= Beginning of Section =

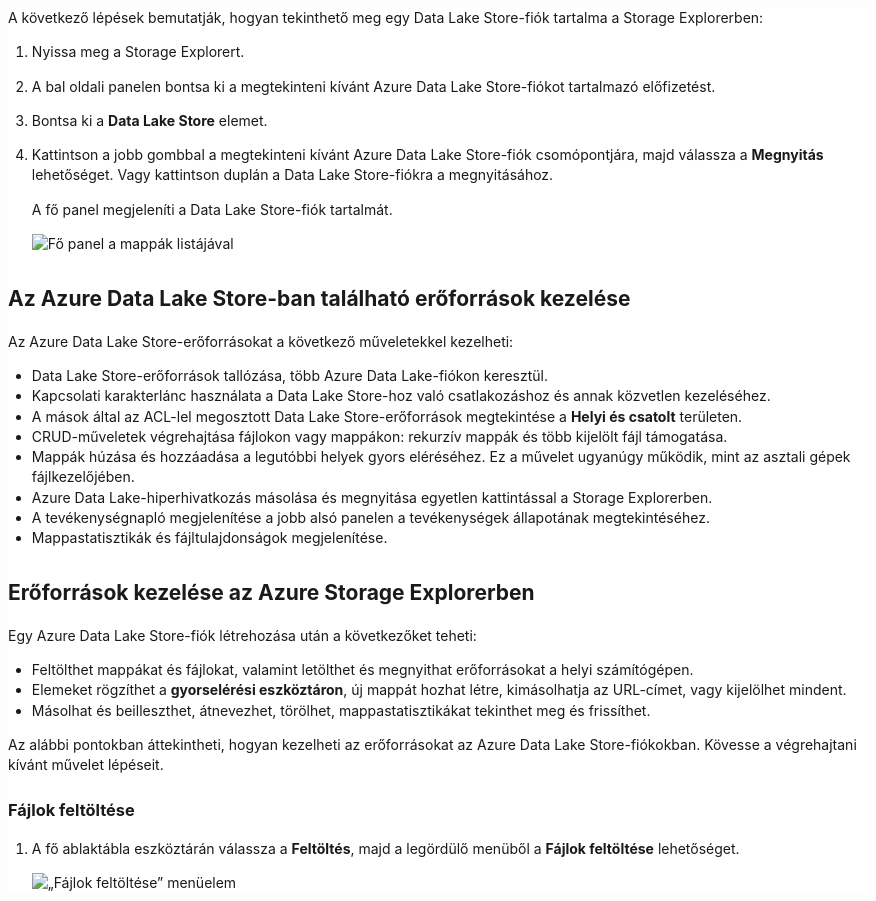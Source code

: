 A következő lépések bemutatják, hogyan tekinthető meg egy Data Lake Store-fiók tartalma a Storage Explorerben:

1. Nyissa meg a Storage Explorert.
2. A bal oldali panelen bontsa ki a megtekinteni kívánt Azure Data Lake Store-fiókot tartalmazó előfizetést.
3. Bontsa ki a **Data Lake Store** elemet.
4. Kattintson a jobb gombbal a megtekinteni kívánt Azure Data Lake Store-fiók csomópontjára, majd válassza a **Megnyitás** lehetőséget. Vagy kattintson duplán a Data Lake Store-fiókra a megnyitásához. 
   
   A fő panel megjeleníti a Data Lake Store-fiók tartalmát.

   ![Fő panel a mappák listájával](./media/data-lake-store-in-storage-explorer/storageexplorer-adls-toolbar-mainpane.png) 

## <a name="manage-resources-in-azure-data-lake-store"></a>Az Azure Data Lake Store-ban található erőforrások kezelése

Az Azure Data Lake Store-erőforrásokat a következő műveletekkel kezelheti:
*   Data Lake Store-erőforrások tallózása, több Azure Data Lake-fiókon keresztül.  
*   Kapcsolati karakterlánc használata a Data Lake Store-hoz való csatlakozáshoz és annak közvetlen kezeléséhez. 
*   A mások által az ACL-lel megosztott Data Lake Store-erőforrások megtekintése a **Helyi és csatolt** területen.
*   CRUD-műveletek végrehajtása fájlokon vagy mappákon: rekurzív mappák és több kijelölt fájl támogatása. 
*   Mappák húzása és hozzáadása a legutóbbi helyek gyors eléréséhez. Ez a művelet ugyanúgy működik, mint az asztali gépek fájlkezelőjében. 
*   Azure Data Lake-hiperhivatkozás másolása és megnyitása egyetlen kattintással a Storage Explorerben. 
*   A tevékenységnapló megjelenítése a jobb alsó panelen a tevékenységek állapotának megtekintéséhez.
*   Mappastatisztikák és fájltulajdonságok megjelenítése.

## <a name="manage-resources-in-azure-storage-explorer"></a>Erőforrások kezelése az Azure Storage Explorerben
Egy Azure Data Lake Store-fiók létrehozása után a következőket teheti:

* Feltölthet mappákat és fájlokat, valamint letölthet és megnyithat erőforrásokat a helyi számítógépen.
* Elemeket rögzíthet a **gyorselérési eszköztáron**, új mappát hozhat létre, kimásolhatja az URL-címet, vagy kijelölhet mindent.
* Másolhat és beilleszthet, átnevezhet, törölhet, mappastatisztikákat tekinthet meg és frissíthet.

Az alábbi pontokban áttekintheti, hogyan kezelheti az erőforrásokat az Azure Data Lake Store-fiókokban. Kövesse a végrehajtani kívánt művelet lépéseit.

### <a name="upload-files"></a>Fájlok feltöltése

1. A fő ablaktábla eszköztárán válassza a **Feltöltés**, majd a legördülő menüből a **Fájlok feltöltése** lehetőséget.

   ![„Fájlok feltöltése” menüelem](./media/data-lake-store-in-storage-explorer/storageexplorer-adls-upload-files-menu.png)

= End of Section =

Action item: Once the pictures are set aside, please reproduce the remaining material word for word.

Completed task:
Source code

: A következő lépések bemutatják, hogyan tekinthető meg egy Data Lake Store-fiók tartalma a Storage Explorerben:

1. Nyissa meg a Storage Explorert.
2. A bal oldali panelen bontsa ki a megtekinteni kívánt Azure Data Lake Store-fiókot tartalmazó előfizetést.
3. Bontsa ki a **Data Lake Store** elemet.
4. Kattintson a jobb gombbal a megtekinteni kívánt Azure Data Lake Store-fiók csomópontjára, majd válassza a **Megnyitás** lehetőséget. Vagy kattintson duplán a Data Lake Store-fiókra a megnyitásához. 
   
   A fő panel megjeleníti a Data Lake Store-fiók tartalmát.

   ![Fő panel a mappák listájával](./media/data-lake-store-in-storage-explorer/storageexplorer-adls-toolbar-mainpane.png) 

## <a name="manage-resources-in-azure-data-lake-store"></a>Az Azure Data Lake Store-ban található erőforrások kezelése

Az Azure Data Lake Store-erőforrásokat a következő műveletekkel kezelheti:
*   Data Lake Store-erőforrások tallózása, több Azure Data Lake-fiókon keresztül.  
*   Kapcsolati karakterlánc használata a Data Lake Store-hoz való csatlakozáshoz és annak közvetlen kezeléséhez. 
*   A mások által az ACL-lel megosztott Data Lake Store-erőforrások megtekintése a **Helyi és csatolt** területen.
*   CRUD-műveletek végrehajtása fájlokon vagy mappákon: rekurzív mappák és több kijelölt fájl támogatása. 
*   Mappák húzása és hozzáadása a legutóbbi helyek gyors eléréséhez. Ez a művelet ugyanúgy működik, mint az asztali gépek fájlkezelőjében. 
*   Azure Data Lake-hiperhivatkozás másolása és megnyitása egyetlen kattintással a Storage Explorerben. 
*   A tevékenységnapló megjelenítése a jobb alsó panelen a tevékenységek állapotának megtekintéséhez.
*   Mappastatisztikák és fájltulajdonságok megjelenítése.

## <a name="manage-resources-in-azure-storage-explorer"></a>Erőforrások kezelése az Azure Storage Explorerben
Egy Azure Data Lake Store-fiók létrehozása után a következőket teheti:

* Feltölthet mappákat és fájlokat, valamint letölthet és megnyithat erőforrásokat a helyi számítógépen.
* Elemeket rögzíthet a **gyorselérési eszköztáron**, új mappát hozhat létre, kimásolhatja az URL-címet, vagy kijelölhet mindent.
* Másolhat és beilleszthet, átnevezhet, törölhet, mappastatisztikákat tekinthet meg és frissíthet.

Az alábbi pontokban áttekintheti, hogyan kezelheti az erőforrásokat az Azure Data Lake Store-fiókokban. Kövesse a végrehajtani kívánt művelet lépéseit.

### <a name="upload-files"></a>Fájlok feltöltése

1. A fő ablaktábla eszköztárán válassza a **Feltöltés**, majd a legördülő menüből a **Fájlok feltöltése** lehetőséget.

   ![„Fájlok feltöltése” menüelem](./media/data-lake-store-in-storage-explorer/storageexplorer-adls-upload-files-menu.png)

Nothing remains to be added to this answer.